Our test model has a standard own circulation pump which operates 24/7 hardly noticeable (means neighbourhood friendly!). Its power consumption depends on the filter condition. Additionally there is energy required for operating the ozonator and the spa control unit which are also on for 24/7. For our model the circulation pump, ozonator and spa control unit amount to 47 W.

Their energy consumption 'E' calculates by

E = 47 W x 24 h/d = 1,13 kW/d (or 7,9 kWh/wk or 34 kWh/m or 412 kWh/a)

Operating costs are 0,23 €/day.

How long the pump has to be 'on' per day is a question of water sanitation. The manufacturer will recommend a minimum operation time for keeping the water 'clean'. Be aware when the circulation of your spa consumes more than 100 W (try to get an explanation from the dealer)!

In standby mode the spa's heater will switch on frequently in order to maintain the set water temperature within a tolerance. Heater wattage can be as little as 1500 W as for our model or up to 6000 W. The circulation pump will have to work while the heater is operated.

According to equation (1) the 1200 ltr spa water are heated up by 0,96°C per hour using the 1500 W no-fault heater (assuming 100% efficiency).

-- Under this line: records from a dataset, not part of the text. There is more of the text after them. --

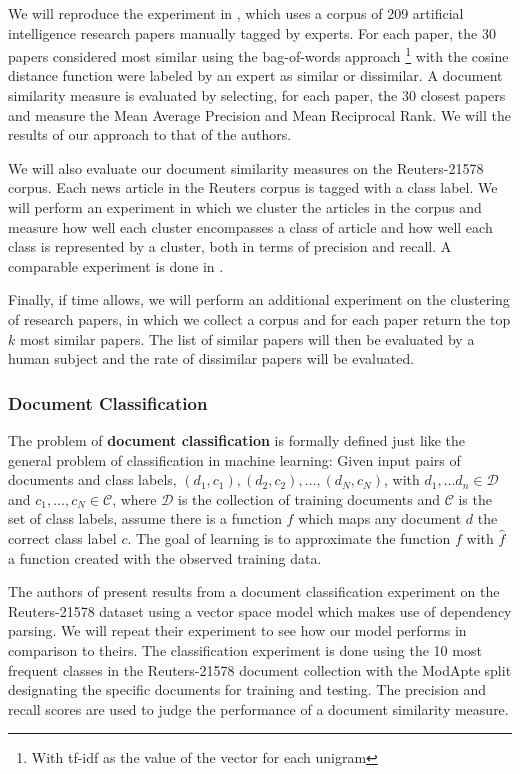 \documentclass[11pt]{article}
\begin{document}
We will reproduce the experiment in \cite{Hurtado2013},  which uses a corpus of 209 artificial intelligence research papers manually tagged by experts. For each paper, the 30 papers considered most similar using the bag-of-words approach \footnote{With tf-idf as the value of the vector for each unigram} with  the cosine distance function were labeled by an expert as similar or dissimilar. A document similarity measure is evaluated by selecting, for each paper, the 30 closest papers and measure the Mean Average Precision and Mean Reciprocal Rank. We will the results of our approach to that of the authors. 

We will also evaluate our document similarity measures on the Reuters-21578 corpus. Each news article in the Reuters corpus is tagged with a class label. We will perform an experiment in which we cluster the articles in the corpus and measure how well each cluster encompasses a class of article and how well each class is represented by a cluster, both in terms of precision and recall. A comparable experiment is done in \cite{Hofmann2000}. 

Finally, if time allows, we will perform an additional experiment on the clustering of research papers, in which we collect a corpus and for each paper return the top $k$ most similar papers. The list of similar papers will then be evaluated by a human subject and the rate of dissimilar papers will be evaluated. 

\subsubsection{Document Classification} \label{sec:DocumentClassification}

The problem of \textbf{document classification} is formally defined just like the general problem of classification in machine learning: Given input pairs of documents and class labels, $(d_1, c_1), (d_2, c_2), \dots, (d_N, c_N)$, with $d_1, \dots d_n \in \mathcal{D}$ and $c_1, \dots, c_N \in \mathcal{C}$, where  $\mathcal{D}$ is the collection of training documents and $\mathcal{C}$ is the set of class labels, assume there is a function $f$ which maps any document $d$ the correct class label $c$. The goal of learning is to approximate the function $f$ with $\hat{f}$ a function created with the observed training data. 

The authors of \cite{Nastase2007} present results from a document classification experiment on the Reuters-21578 dataset using a vector space model which makes use of dependency parsing. We will repeat their experiment to see how our model performs in comparison to theirs. The classification experiment is done using the 10 most frequent classes in the Reuters-21578 document collection with the ModApte split designating the specific documents for training and testing. The precision and recall scores are used to judge the performance of a document similarity measure. 
\end{document}
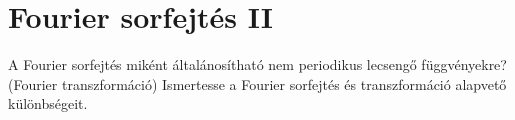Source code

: \documentclass[../main.tex]{subfiles}
\begin{document}
\section{Fourier sorfejtés II}

\begin{fulltheorem}
	A Fourier sorfejtés miként általánosítható nem periodikus lecsengő
	függvényekre? (Fourier transzformáció) Ismertesse a Fourier sorfejtés
	és transzformáció alapvető különbségeit.
\end{fulltheorem}
\end{document}
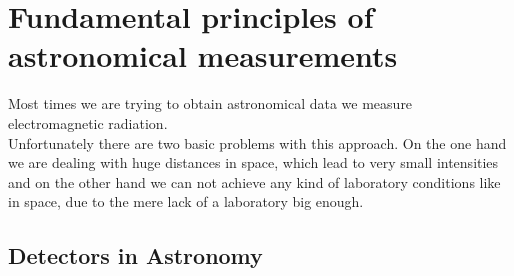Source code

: \chapter{Fundamental principles of astronomical measurements}
Most times we are trying to obtain astronomical data we measure electromagnetic radiation. \\
Unfortunately there are two basic problems with this approach. On the one hand we are dealing with huge distances in space, which lead to very small intensities and on the other hand we can not achieve any kind of laboratory conditions like in space, due to the mere lack of a laboratory big enough.

\section{Detectors in Astronomy}

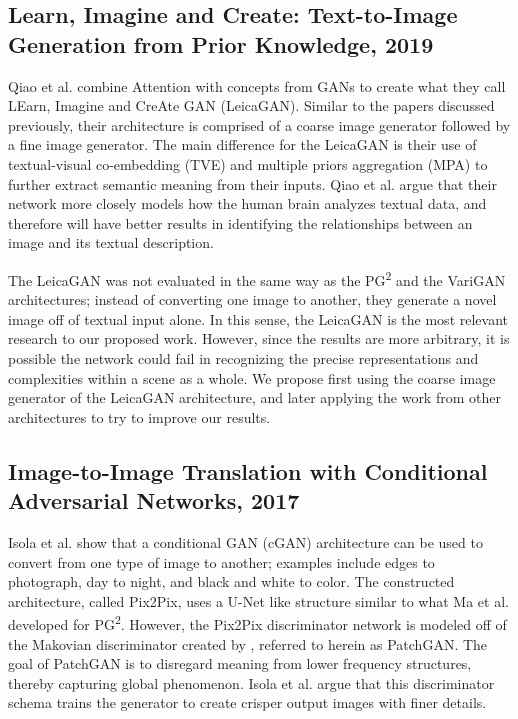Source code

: \documentclass{article}
\begin{document}
\subsection*{Learn, Imagine and Create: Text-to-Image Generation from Prior Knowledge, 2019}
\nocite{leica}
Qiao et al. combine Attention with concepts from GANs to create what they call
LEarn, Imagine and CreAte GAN (LeicaGAN). Similar to the papers discussed
previously, their architecture is comprised of a coarse image generator followed
by a fine image generator. The main difference for the LeicaGAN is their use
of textual-visual co-embedding (TVE) and multiple priors aggregation (MPA)
to further extract semantic meaning from their inputs. Qiao et al. argue that
their network more closely models how the human brain analyzes textual data,
and therefore will have better results in identifying the relationships between
an image and its textual description.

The LeicaGAN was not evaluated in the same way as the PG\textsuperscript{2} and
the VariGAN architectures; instead of converting one image to another, they
generate a novel image off of textual input alone. In this sense, the LeicaGAN
is the most relevant research to our proposed work. However, since the results
are more arbitrary, it is possible the network could fail in recognizing the
precise representations and complexities within a scene as a whole.
We propose first using the coarse image generator of the LeicaGAN architecture,
and later applying the work from other architectures to try to improve
our results.

\subsection*{Image-to-Image Translation with Conditional Adversarial Networks, 2017}
\nocite{pix2pix}
Isola et al. show that a conditional GAN (cGAN) architecture can be used to
convert from one type of image to another; examples include edges to photograph,
day to night, and black and white to color. The constructed architecture, called
Pix2Pix, uses a U-Net like structure similar to what Ma et al. developed for
PG\textsuperscript{2}. However, the Pix2Pix discriminator network is modeled off
of the Makovian discriminator created by \cite{markovian},
referred to herein as PatchGAN.
The goal of PatchGAN is to disregard meaning from lower frequency structures,
thereby capturing global phenomenon. Isola et al. argue that this discriminator
schema trains the generator to create crisper output images with finer details.
\end{document}
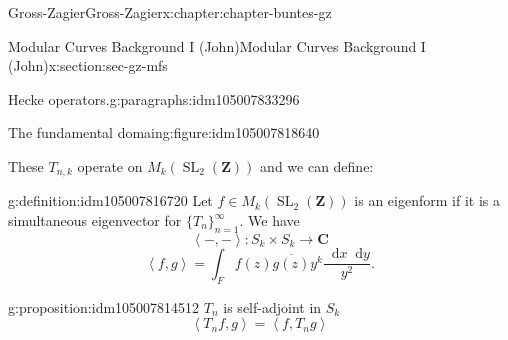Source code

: \documentclass[oneside,10pt,]{book}
\numberwithin{equation}{section}
\newcommand{\diff}{\mathop{}\!\mathrm{d}}
\newcommand{\pair}[2]{\left\langle #1, #2 \right\rangle}
\newcommand{\ZZ}{\mathbf{Z}}
\newcommand{\CC}{\mathbf{C}}
\DeclareMathOperator{\SL}{SL}
\begin{document}
\begin{chapterptx}{Gross-Zagier}{}{Gross-Zagier}{}{}{x:chapter:chapter-buntes-gz}
\begin{sectionptx}{Modular Curves Background I (John)}{}{Modular Curves Background I (John)}{}{}{x:section:sec-gz-mfs}
\begin{paragraphs}{Hecke operators.}{g:paragraphs:idm105007833296}
\begin{figureptx}{The fundamental domain}{g:figure:idm105007818640}{}
\begin{image}{0}{1}{0}
{
}%
\end{image}%
\tcblower
\end{figureptx}%
These \(T_{n,k}\) operate on \(M_k(\SL_2(\ZZ))\) and we can define:%
\begin{definition}{}{g:definition:idm105007816720}%
Let \(f\in M_k(\SL_2(\ZZ))\) is an eigenform if it is a simultaneous eigenvector for \(\{T_n\}_{n=1}^\infty \). We have%
\begin{equation*}
\pair - - \colon  S_k \times S_k\to \CC
\end{equation*}
%
\begin{equation*}
\pair fg = \int_F f(z) \overline{g(z)} y^k \frac{\diff x \diff y}{y^2}\text{.}
\end{equation*}
%
\end{definition}
\begin{proposition}{}{}{g:proposition:idm105007814512}%
\(T_n\) is self-adjoint in \(S_k\)%
\begin{equation*}
\pair{T_n f}{g}=  \pair {f}{T_ng} 
\end{equation*}

\end{proposition}
\end{paragraphs}
\end{sectionptx}
\end{chapterptx}
\end{document}
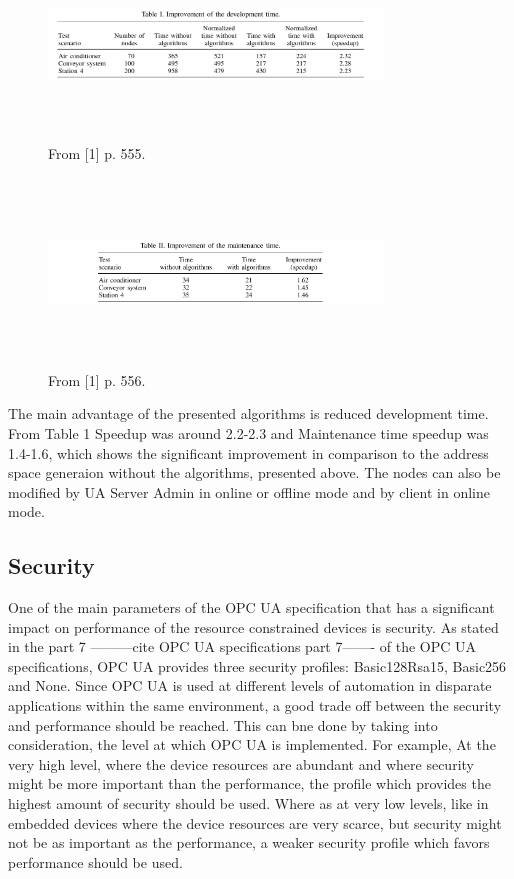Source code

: \documentclass[conference]{IEEEtran}
\begin{document}
\begin{figure}[ht]
\centering
\includegraphics[height=50mm, width = 3.5in]{Figures/Table1}\quad
\caption[Subfigure example]{\label{f:Table1}From [1] p. 555.}
\end{figure}

\begin{figure}[ht]
\centering
\includegraphics[height=50mm,width = 3.5in]{Figures/Table2}\quad
\caption[Subfigure example]{\label{f:Table2}From [1] p. 556.}
\end{figure}


The main advantage of the presented algorithms is reduced development time. From Table 1 Speedup was around 2.2-2.3 and Maintenance time speedup was 1.4-1.6, which shows the significant improvement in comparison to the address space generaion without the algorithms, presented above. The nodes can also be modified by UA Server Admin in online or offline mode and by client in online mode.

\subsection{Security}
One of the main parameters of the OPC UA specification that has a significant impact on performance of the resource constrained devices is security. As stated in the part 7 ---------cite OPC UA specifications part 7------- of the OPC UA specifications, OPC UA provides three security profiles: Basic128Rsa15, Basic256 and None. Since OPC UA is used at different levels of automation in disparate applications within the same environment, a good trade off between the security and performance should be reached. This can bne done by taking into consideration, the level at which OPC UA is implemented. For example, At the very high level, where the device resources are abundant and where security might be more important than the performance, the profile which provides the highest amount of security should be used. Where as at very low levels, like in embedded devices where the device resources are very scarce, but security might not be as important as the performance, a weaker security profile which favors performance should be used.
\end{document}
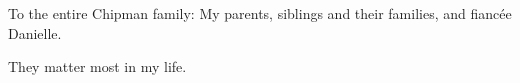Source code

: To the entire Chipman family: My parents, siblings and their families, and fianc\'{e}e Danielle.  

They matter most in my life.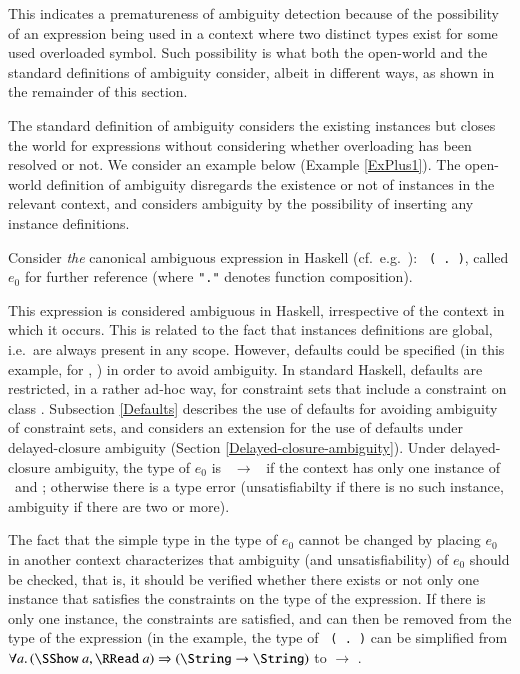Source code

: \documentclass[review]{elsarticle}
\begin{document}
This indicates a prematureness of ambiguity detection because of the
possibility of an expression being used in a context where two distinct
types exist for some used overloaded symbol. Such possibility is what
both the open-world and the standard definitions of ambiguity
consider, albeit in different ways, as shown in the remainder of this
section.

The standard definition of ambiguity considers the existing instances
but closes the world for expressions without considering whether
overloading has been resolved or not. We consider an example below
(Example \ref{ExPlus1}). The open-world definition of ambiguity
disregards the existence or not of instances in the relevant context,
and considers ambiguity by the possibility of inserting any instance
definitions.

\begin{Example}
Consider {\em the\/} canonical ambiguous expression in Haskell
(cf.~e.g.~\cite{MarkJones94a,OutsideIn2011}): {\tt
  (\sshow\ $\!\!$.$\!\!$ \rread)}, called $e_0$ for further reference
(where {\tt "."}  denotes function composition).

This expression is considered ambiguous in Haskell, irrespective of
the context in which it occurs. This is related to the fact that
instances definitions are global, i.e.~are always present in any
scope. However, defaults could be specified (in this example, for
\SShow, \RRead) in order to avoid ambiguity. In standard Haskell,
defaults are restricted, in a rather ad-hoc way, for constraint sets
that include a constraint on class \Num. Subsection \ref{Defaults}
describes the use of defaults for avoiding ambiguity of constraint
sets, and considers an extension for the use of defaults under
delayed-closure ambiguity (Section
\ref{Delayed-closure-ambiguity}).
Under delayed-closure ambiguity, the type of $e_0$ is \String\
$\rightarrow$ \String\ if the context has only one instance of
\SShow\ and \RRead; otherwise there is a type error (unsatisfiabilty
if there is no such instance, ambiguity if there are two or more).

The fact that the simple type in the type of $e_0$ cannot be changed
by placing $e_0$ in another context characterizes that ambiguity (and
unsatisfiability) of $e_0$ should be checked, that is, it should be
verified whether there exists or not only one instance that satisfies
the constraints on the type of the expression.  If there is only one
instance, the constraints are satisfied, and can then be removed from
the type of the expression (in the example, the type of {\tt
  (\sshow\ $\!\!$.$\!\!$ \rread)} can be simplified from $\forall
a.\,(\SShow\ a, \RRead\ a)\Rightarrow (\String \rightarrow \String)$
to \String $\rightarrow$ \String.

\label{ex0}
\end{Example}
\end{document}
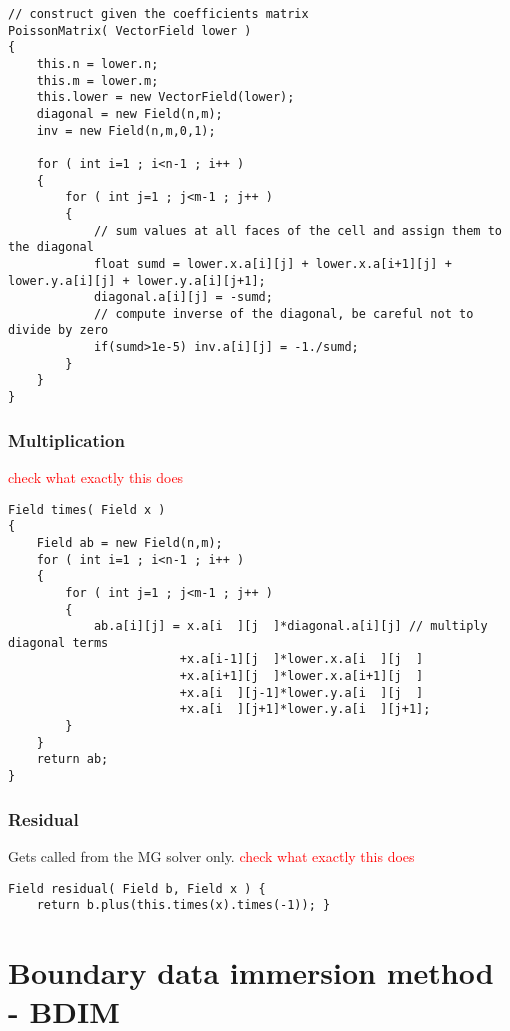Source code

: \documentclass[notitlepage]{article}
\begin{document}
\begin{lstlisting}[style=myCpp]
// construct given the coefficients matrix
PoissonMatrix( VectorField lower )
{
	this.n = lower.n;
	this.m = lower.m;
	this.lower = new VectorField(lower);
	diagonal = new Field(n,m);
	inv = new Field(n,m,0,1);
	
	for ( int i=1 ; i<n-1 ; i++ )
	{
		for ( int j=1 ; j<m-1 ; j++ )
		{
			// sum values at all faces of the cell and assign them to the diagonal
			float sumd = lower.x.a[i][j] + lower.x.a[i+1][j] + lower.y.a[i][j] + lower.y.a[i][j+1];
			diagonal.a[i][j] = -sumd;
			// compute inverse of the diagonal, be careful not to divide by zero
			if(sumd>1e-5) inv.a[i][j] = -1./sumd;
		}
	}
}
\end{lstlisting}

\subsubsection{Multiplication}

\textcolor{red}{check what exactly this does}

\begin{lstlisting}[style=myCpp]
Field times( Field x )
{
	Field ab = new Field(n,m);
	for ( int i=1 ; i<n-1 ; i++ )
	{
		for ( int j=1 ; j<m-1 ; j++ )
		{
			ab.a[i][j] = x.a[i  ][j  ]*diagonal.a[i][j] // multiply diagonal terms
						+x.a[i-1][j  ]*lower.x.a[i  ][j  ]
						+x.a[i+1][j  ]*lower.x.a[i+1][j  ]
						+x.a[i  ][j-1]*lower.y.a[i  ][j  ]
						+x.a[i  ][j+1]*lower.y.a[i  ][j+1];
		}
	}
	return ab;
}
\end{lstlisting}

\subsubsection{Residual}

Gets called from the MG solver only.
\textcolor{red}{check what exactly this does}

\begin{lstlisting}[style=myCpp]
Field residual( Field b, Field x ) {
	return b.plus(this.times(x).times(-1)); }
\end{lstlisting}

\section{Boundary data immersion method - BDIM}
\end{document}
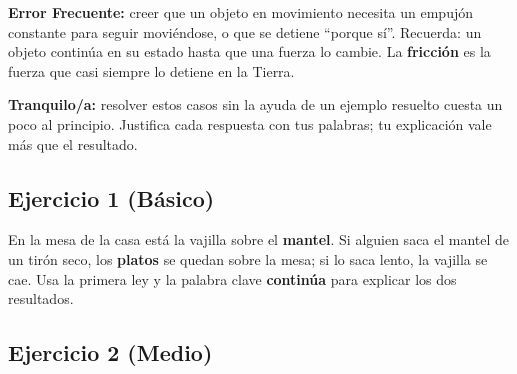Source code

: \documentclass[
  spanish,
  letterpaper,
  12pt,
  oneside,
  open=any,
  DIV=15]{scrbook}
\begin{document}
\begin{tcolorbox}[enhanced jigsaw, arc=.35mm, bottomrule=.15mm, bottomtitle=1mm, breakable, colback=white, colbacktitle=quarto-callout-caution-color!10!white, colframe=quarto-callout-caution-color-frame, coltitle=black, left=2mm, leftrule=.75mm, opacityback=0, opacitybacktitle=0.6, rightrule=.15mm, title=\textcolor{quarto-callout-caution-color}{\faFire}\hspace{0.5em}{Prevención de Errores (Cuidado)}, titlerule=0mm, toprule=.15mm, toptitle=1mm]

\textbf{Error Frecuente:} creer que un objeto en movimiento necesita un
empujón constante para seguir moviéndose, o que se detiene ``porque
sí''. Recuerda: un objeto continúa en su estado hasta que una fuerza lo
cambie. La \textcolor[HTML]{2563EB}{\textbf{fricción}} es la fuerza que
casi siempre lo detiene en la Tierra.

\end{tcolorbox}

\begin{tcolorbox}[enhanced jigsaw, arc=.35mm, bottomrule=.15mm, bottomtitle=1mm, breakable, colback=white, colbacktitle=quarto-callout-note-color!10!white, colframe=quarto-callout-note-color-frame, coltitle=black, left=2mm, leftrule=.75mm, opacityback=0, opacitybacktitle=0.6, rightrule=.15mm, title=\textcolor{quarto-callout-note-color}{\faInfo}\hspace{0.5em}{Apoyo Socioemocional}, titlerule=0mm, toprule=.15mm, toptitle=1mm]

\textbf{Tranquilo/a:} resolver estos casos sin la ayuda de un ejemplo
resuelto cuesta un poco al principio. Justifica cada respuesta con tus
palabras; tu explicación vale más que el resultado.

\end{tcolorbox}

\subsection{Ejercicio 1 (Básico)}\label{ejercicio-1-buxe1sico-1}

En la mesa de la casa está la vajilla sobre el
\textcolor[HTML]{2563EB}{\textbf{mantel}}. Si alguien saca el mantel de
un tirón seco, los \textcolor[HTML]{7C3AED}{\textbf{platos}} se quedan
sobre la mesa; si lo saca lento, la vajilla se cae. Usa la primera ley y
la palabra clave \textbf{continúa} para explicar los dos resultados.

\subsection{Ejercicio 2 (Medio)}\label{ejercicio-2-medio-1}
\end{document}

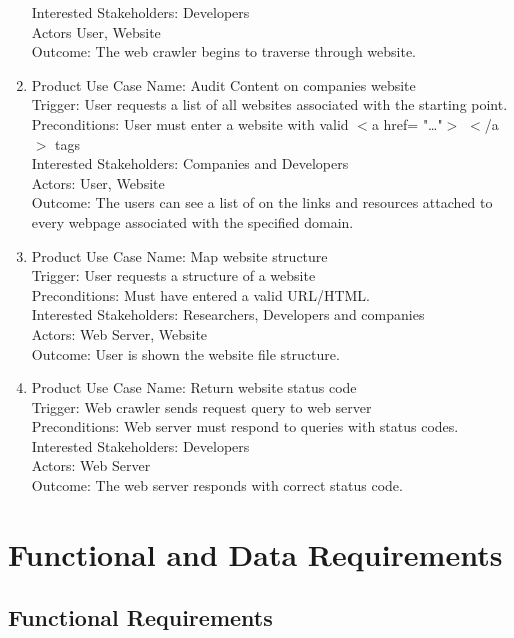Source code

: \documentclass[titlepage]{article}
\begin{document}
\begin{enumerate}
Interested Stakeholders: Developers\\
Actors User, Website\\
Outcome: The web crawler begins to traverse through website.\\
  \item Product Use Case Name: Audit Content on companies website \\
Trigger: User requests a list of all websites associated with the starting point.\\
Preconditions: User must enter a website with valid $<$a href= "\ldots"$>$ $<$/a$>$ tags\\
Interested Stakeholders: Companies and Developers\\
Actors: User, Website\\
Outcome: The users can see a list of on the links and resources attached to every webpage associated with the specified domain.\\
  \item Product Use Case Name: Map website structure\\
Trigger: User requests a structure of a website\\
Preconditions: Must have entered a valid URL/HTML.\\
Interested Stakeholders: Researchers, Developers and companies\\
Actors: Web Server, Website\\
Outcome: User is shown the website file structure.\\
  \item Product Use Case Name: Return website status code\\
Trigger: Web crawler sends request query to web server\\
Preconditions: Web server must respond to queries with status codes. \\
Interested Stakeholders: Developers\\
Actors: Web Server\\
Outcome: The web server responds with correct status code.\\
\end{enumerate}

\section{Functional and Data Requirements}

\subsection*{Functional Requirements}
\end{document}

The heater has to compensate the heat loss of the spa through its insulation. We have estimated from published Hotspring data a specific spa standby efficiency of U_spec = 7,5 W/K for the model Sovereign.

For an ambient temperature of 8,2°C and a spa temperature of 39°C the heat loss 'P_HL' of the spa calculates by

P_HL = 7,5 W/K x (39,0 - 8,2)K = 231 W or 5,54 kWh per day incl. the circ pump

It has to emphasised that this assumed 'U_spec' represents a very good energy efficiency which is unsurpassed by most of the other spas.

CLEAN cycle before using the spa

Prior to using the spa it is recommended to add some sanitizer and run the jet pump on a specific CLEAN cycle (which is approx. 10 min.). There is only one jet pump in the Sovereign, which however, we feel sufficient enough. The jet pump operates simultaneously with the circulation pump, ozonator and the spa control and draws approx 2100 W.

The 10 min CLEAN cycle before each usage consume additionally 0,35 kWh  (2100 x 10min/60min/h)

Using the spa

For using the spa the cover will have to be removed, exposing the hot water to ambient air. The heat loss of the uncovered spa is significant and is a summary of

• heat transfer between water surface and ambience
  
  
• evaporation of spa water (under investigation)

The heat transfer via the unmoved water surface alone can be calculated by equation (2)

(2) Q = α A ΔT_LW

with

• α, the heat transfer coefficient for an unmoved water surface:
• α = 10,7 W/m²K (wind shielded) or
• α = 12,7 W/m²K under wind exposure
  
  
• A, the exposed area of water surface: A = 3,2 m²
  
  
• ΔT_LW, the temperature difference between ambience and spa water:
• ΔT_LW = 31 K (from spa temp 39°C minus average ambience 8°C)
  
  

For our test model a "αA"-value of 37,44 W/K can be calculated, resulting in an average heat loss of 1086 W assuming unmoved water and ΔT_LW = 31 K!

At an ambient temperature of -10°C the heat loss amounts to 1835 W!

At an ambient temperature of +25°C the heat loss amounts to 524 W!

First measurements have revealed an energy loss of approx. 3 kWh for a 30 min usage (AT approx 0°C).